No pressure. Absolutely none.

I stared at my reflection for what had to be the fiftieth time. The woman staring back at me looked nothing like the Sigrún I knew. Rita had transformed me into a person who looked as though she belonged in a fantasy movie with an unnecessarily large budget.

The dress was deep blue velvet, soft beneath my fingers and embroidered with silver threads that shimmered like frost. My hair had been braided back from my face with tiny silver pins worked into it.

I looked expensive. But dressing like royalty and being royalty were two very different things. And if there was one thing I had learned since arriving in this world, it was that the North took its titles very seriously.

A knock sounded at the door. My stomach immediately attempted to migrate into my throat.

Oh good.

Time to go meet the medieval United Nations. Except with more fur. And significantly more murder capabilities.

The door opened. Varul stepped inside, and my stupid heart betrayed me immediately, displaying all the survival instincts of a moth flying toward a bug zapper. He was dressed in black, as usual. His shoulder-length hair was pulled back in a low ponytail. He looked the very picture of a dark aristocratic lord. But damn him. Some people were blessed with good genetics, but Varul had robbed the gods.

His eyes swept over me and his expression softened a fraction.

“Beautiful,” he murmured, and my traitorous cheeks warmed.

Rude. My own body had become a collaborator.

He offered me his arm and I took it. Then we left for the Great Hall.

I’d never been in the Great Hall before—a testament to how huge the castle was. The hall itself was enormous. Like cathedral-meets-Viking-longhouse enormous. Massive pillars rose toward shadowed ceilings. Great hearths burned along the walls, filling the air with warmth and the scent of cedar and roasting meat. Long tables stretched across the chamber. Banners hung overhead.

People filled nearly every seat. I counted thirty heads. Every single one of them turned toward us.

Ah. Good old public scrutiny. My good friend. Only now the people judging me could turn into wolves.

Varul’s hand settled possessively against my back. A butler announced us.

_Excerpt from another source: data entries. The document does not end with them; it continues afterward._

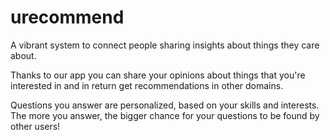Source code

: urecommend
==========

A vibrant system to connect people sharing insights about things they care about.


Thanks to our app you can share your opinions about things that you're interested in and in return get recommendations in other domains.

Questions you answer are personalized, based on your skills and interests.
The more you answer, the bigger chance for your questions to be found by other users!
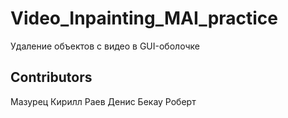 # Video_Inpainting_MAI_practice
Удаление объектов с видео в GUI-оболочке

## Contributors
Мазурец Кирилл
Раев Денис
Бекау Роберт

“Alpha Varul and Princess Sigrún.”

Everyone rose to their feet. Varul guided me forward. Then the introductions began. Pack leaders. Clan heads. Representatives. Lords.

It was nice to see that the North allowed women to lead as well. I’d met enough Northern women by now to know they were terrifying. In a completely admirable way, of course.

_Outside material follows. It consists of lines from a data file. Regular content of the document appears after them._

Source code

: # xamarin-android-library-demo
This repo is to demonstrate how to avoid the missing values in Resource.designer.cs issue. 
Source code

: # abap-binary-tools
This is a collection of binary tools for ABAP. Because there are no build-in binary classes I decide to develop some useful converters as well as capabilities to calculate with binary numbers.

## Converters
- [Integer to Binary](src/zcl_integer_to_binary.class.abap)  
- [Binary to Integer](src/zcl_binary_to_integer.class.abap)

The names blurred together. Frostmere. Stonewatch. Riverhold. Iron Vale. But I tried as much as I could to keep track of the names.

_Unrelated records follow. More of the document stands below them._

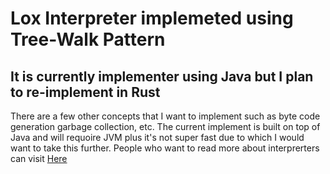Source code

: <h1> Lox Interpreter implemeted using Tree-Walk Pattern </h1>

<h2> It is currently implementer using Java but I plan to re-implement in Rust </h2>
<p>There are a few other concepts that I want to implement such as byte code generation garbage collection, etc. The current implement is built on top of Java and will requoire JVM plus it's not super fast due to which I would want to take this further. People who want to read more about interprerters can visit <a href="www.craftinginterpreters.com" >Here </a></p>
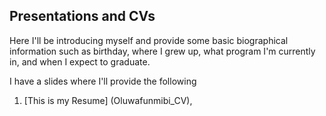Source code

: ## Presentations and CVs

Here I'll be introducing myself and provide some basic biographical information such as birthday, where I grew up, what program I'm currently in, and when I expect to graduate.<br/>

I have a slides where I'll provide the following <br/>

1.  [This is my Resume] (Oluwafunmibi_CV),<br/>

Varul finally led me to our seats, his at the head of the table, and mine at his right, leaving me feeling incredibly small in the high, carved back of my oak chair. I suddenly missed Brooklyn. Not because Brooklyn was safe. Brooklyn absolutely was not safe. But at least there, people judged me for wearing pajamas to the grocery store, not because my marriage might determine the political future of an entire region.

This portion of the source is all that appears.